Lebenspartnerschaftsgesetz für Kirche zu liberal

Erneut gibt es Kritik am Entwurf eines Lebenspartnerschaftsgesetzes, der von Justizministerim Berger letzte Woche öffentlich vorgestellt wurde. Diesmal von kirchlich-konservativer Seite. Günter Danhel, Direktor des kirchlichen „Instituts für Ehe und Familie“ (IEF), kritisiert den Entwurf als „Mogelpackung“.

Während lesbischwule Organisationen bemängeln, der Entwurf von Berger gehe nicht weit genug, ist die Vorlage der Justizministerin für Danhel „de facto dem Eherecht nachgebildet“.

Weiters zeige der große Gesetzesapparat mit insgesamt 37 Nebengesetzen, darunter etwa der Anpassung des „Kärntner Erbhöfegesetzes“ sowie des „Tiroler Höfegesetzes“, dass es „hier nicht mehr um die Vermeidung von Diskriminierung geht, sondern um einen Kulturkampf“, so Danhel im Gespräch mit der katholischen Nachrichtenagentur „Kathpress“. Dass über 500 weitere Gesetze und Bestimmungen aus anderen Rechtsbereichen auch angepasst werden müssten, um die von Danhel gefürchtete Anpassung ans Eherecht zu erhalten, verschweigt der Direktor des kirchlichen „Instituts für Ehe und Familie“.

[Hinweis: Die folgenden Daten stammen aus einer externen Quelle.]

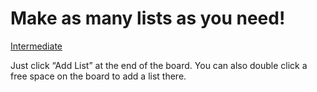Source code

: # Make as many lists as you need!

[Intermediate](README.md)



Just click “Add List” at the end of the board. You can also double click a free space on the board to add a list there.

Danhel übt auch Kritik am Standesamt als Ort der Eintragung der Partnerschaft. Außerdem bedeute das in Paragraf 3 des Entwurfs vorgesehene generelle Diskriminierungsverbot laut Danhel „letztlich eine Diskriminierung der Ehe“, da damit alle Regelungen außer Kraft gesetzt würden, die „sinnvollerweise Kinder und Familie schützen“. Konkrete Beispiele nannte er in dem Kathpress-Interview nicht. Weiters verwies Danhel auf Artikel 16 der Menschenrechtserklärung, dem zu Folge die Familie als „natürliche Grundeinheit der Gesellschaft“ verstanden wird, die „Anspruch auf Schutz durch Gesellschaft und Staat“ hat.